ISIS fled the city in August 2016.
According to Chris Woods, director of Airwars, “While the Coalition was able to admit its error within 24 hours after Assad’s troops were killed … (and offer compensation as well), very different rules appear to apply when civilians are affected” — a discrepancy Sammonds calls “curious.”
“The average delay between a civilian being killed by the U.S.-led alliance and any public admission is presently six months,” Woods tells In These Times. “And to the best of our knowledge, no compensation has been paid out to any affected non-combatant.”
Sammonds adds that “in the vast majority of incidents [public admission] does not come at all,” and that Amnesty “will shortly be raising [concerns over civilian casualties] with U.S. officials.”
Not all Syrians are equal in the eyes of all the states that are now bombing Syria. As Col. Thomas’ comments suggest, government soldiers are strictly off limits when it comes to U.S.- and Russia-led death from above, but Syrian civilians are a different matter: Under the Obama administration’s rules of engagement in the war against ISIS, “there are several targeting areas in which the probability” — not just the chance —“of 10 civilian casualties are permitted,” as USA Today revealed in April 2016.
No families of slain civilians have been compensated. “Under appropriate circumstances, commands may consider providing solatia payment as expressions of sympathy to those injured or the families of the deceased,” U.S. Air Force Capt. Michele Rollins, a press officer with U.S. Central Command (CENTCOM), tells In These Times. “These payments are not intended to serve as compensation for the loss or injury. At this time, there have been no requests for solatia payments in Syria.”
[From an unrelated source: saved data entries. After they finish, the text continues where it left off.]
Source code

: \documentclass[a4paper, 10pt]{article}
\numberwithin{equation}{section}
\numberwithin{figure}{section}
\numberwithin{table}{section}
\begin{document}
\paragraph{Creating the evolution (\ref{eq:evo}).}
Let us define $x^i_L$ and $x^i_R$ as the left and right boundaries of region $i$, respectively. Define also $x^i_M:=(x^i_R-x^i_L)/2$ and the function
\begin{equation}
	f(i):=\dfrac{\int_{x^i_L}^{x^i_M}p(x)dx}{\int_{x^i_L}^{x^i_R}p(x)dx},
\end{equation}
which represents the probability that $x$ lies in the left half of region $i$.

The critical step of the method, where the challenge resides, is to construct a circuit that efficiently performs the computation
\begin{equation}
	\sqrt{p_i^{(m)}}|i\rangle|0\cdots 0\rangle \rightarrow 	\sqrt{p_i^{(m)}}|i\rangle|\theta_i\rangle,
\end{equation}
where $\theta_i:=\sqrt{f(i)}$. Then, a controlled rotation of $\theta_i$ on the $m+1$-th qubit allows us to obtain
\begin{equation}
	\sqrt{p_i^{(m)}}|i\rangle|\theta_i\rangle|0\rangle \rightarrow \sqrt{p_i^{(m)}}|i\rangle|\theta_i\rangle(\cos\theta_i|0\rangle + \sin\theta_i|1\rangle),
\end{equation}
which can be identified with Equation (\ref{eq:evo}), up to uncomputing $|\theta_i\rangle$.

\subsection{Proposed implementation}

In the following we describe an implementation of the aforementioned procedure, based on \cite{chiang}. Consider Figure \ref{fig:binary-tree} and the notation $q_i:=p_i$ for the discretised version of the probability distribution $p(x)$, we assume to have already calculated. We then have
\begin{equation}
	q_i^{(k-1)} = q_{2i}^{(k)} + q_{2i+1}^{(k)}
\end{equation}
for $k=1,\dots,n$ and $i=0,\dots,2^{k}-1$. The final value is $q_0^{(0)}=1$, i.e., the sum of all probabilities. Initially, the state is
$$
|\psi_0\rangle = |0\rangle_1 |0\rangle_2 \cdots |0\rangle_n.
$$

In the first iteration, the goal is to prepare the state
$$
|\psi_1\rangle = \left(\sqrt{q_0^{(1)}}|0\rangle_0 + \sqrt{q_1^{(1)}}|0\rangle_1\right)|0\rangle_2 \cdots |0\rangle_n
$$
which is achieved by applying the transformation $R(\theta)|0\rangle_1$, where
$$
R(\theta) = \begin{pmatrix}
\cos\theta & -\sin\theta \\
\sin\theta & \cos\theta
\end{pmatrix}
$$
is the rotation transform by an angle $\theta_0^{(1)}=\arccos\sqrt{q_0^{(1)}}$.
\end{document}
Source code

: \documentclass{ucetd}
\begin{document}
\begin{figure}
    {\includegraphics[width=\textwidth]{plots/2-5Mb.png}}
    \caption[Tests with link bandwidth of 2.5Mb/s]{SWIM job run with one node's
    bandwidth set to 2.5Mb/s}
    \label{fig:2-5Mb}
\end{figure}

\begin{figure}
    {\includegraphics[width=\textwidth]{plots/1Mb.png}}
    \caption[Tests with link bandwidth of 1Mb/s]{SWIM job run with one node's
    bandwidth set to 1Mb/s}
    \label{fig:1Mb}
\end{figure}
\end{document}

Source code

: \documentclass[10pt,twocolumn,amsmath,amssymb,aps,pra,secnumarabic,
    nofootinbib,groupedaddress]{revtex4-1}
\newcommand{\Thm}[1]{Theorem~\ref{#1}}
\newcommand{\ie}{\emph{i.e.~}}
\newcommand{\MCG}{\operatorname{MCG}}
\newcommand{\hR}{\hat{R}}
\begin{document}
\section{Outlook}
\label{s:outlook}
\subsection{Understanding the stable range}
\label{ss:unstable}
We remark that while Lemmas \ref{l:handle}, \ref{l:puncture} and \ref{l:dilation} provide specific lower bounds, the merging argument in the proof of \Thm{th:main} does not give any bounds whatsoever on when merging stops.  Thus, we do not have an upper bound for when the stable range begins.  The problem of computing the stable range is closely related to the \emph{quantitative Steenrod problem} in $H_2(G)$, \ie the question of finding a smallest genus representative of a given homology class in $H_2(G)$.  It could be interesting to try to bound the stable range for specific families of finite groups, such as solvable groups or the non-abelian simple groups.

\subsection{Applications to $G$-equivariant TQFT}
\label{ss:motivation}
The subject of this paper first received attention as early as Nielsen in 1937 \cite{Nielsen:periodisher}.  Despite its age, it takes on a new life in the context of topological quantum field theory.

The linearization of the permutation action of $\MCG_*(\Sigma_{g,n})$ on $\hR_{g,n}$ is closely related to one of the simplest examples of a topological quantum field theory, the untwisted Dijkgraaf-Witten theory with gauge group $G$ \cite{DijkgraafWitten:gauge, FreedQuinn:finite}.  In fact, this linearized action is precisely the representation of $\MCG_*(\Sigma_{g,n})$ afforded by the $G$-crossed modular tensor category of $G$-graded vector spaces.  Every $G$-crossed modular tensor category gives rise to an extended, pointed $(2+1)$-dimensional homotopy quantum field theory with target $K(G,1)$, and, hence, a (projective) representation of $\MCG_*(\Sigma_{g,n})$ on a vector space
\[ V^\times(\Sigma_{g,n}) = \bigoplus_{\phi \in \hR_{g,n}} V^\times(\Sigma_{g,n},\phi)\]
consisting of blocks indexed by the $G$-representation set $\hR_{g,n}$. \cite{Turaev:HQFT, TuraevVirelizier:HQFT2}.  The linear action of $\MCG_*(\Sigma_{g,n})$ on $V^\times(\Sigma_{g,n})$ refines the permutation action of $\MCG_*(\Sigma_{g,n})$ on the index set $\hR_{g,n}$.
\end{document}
But has the U.S. actually reached out to any relatives of those it has allegedly killed? “The current environment in Syria makes investigating these allegations extremely challenging,” Rollins says. “Traditional investigative methods, such as interviewing witnesses and examining the site, are not typically available in Syria. Therefore, we are unable to identify and locate family members in Syria.” This is despite the fact that U.S. Special Operations forces have been on the ground in Manbij and other parts of northern Syria.
Still, CENTCOM maintains it is either investigating what happened at Manbij or has already done so. “In accordance with our commitment to transparency,” Rollins says, findings from that investigation will be released “as soon as possible.” Rollins also says the September 17 incident outside Deir Ezzor involving Syrian government forces “will be investigated,” though — unlike with Manbij — the U.S. has already apologized.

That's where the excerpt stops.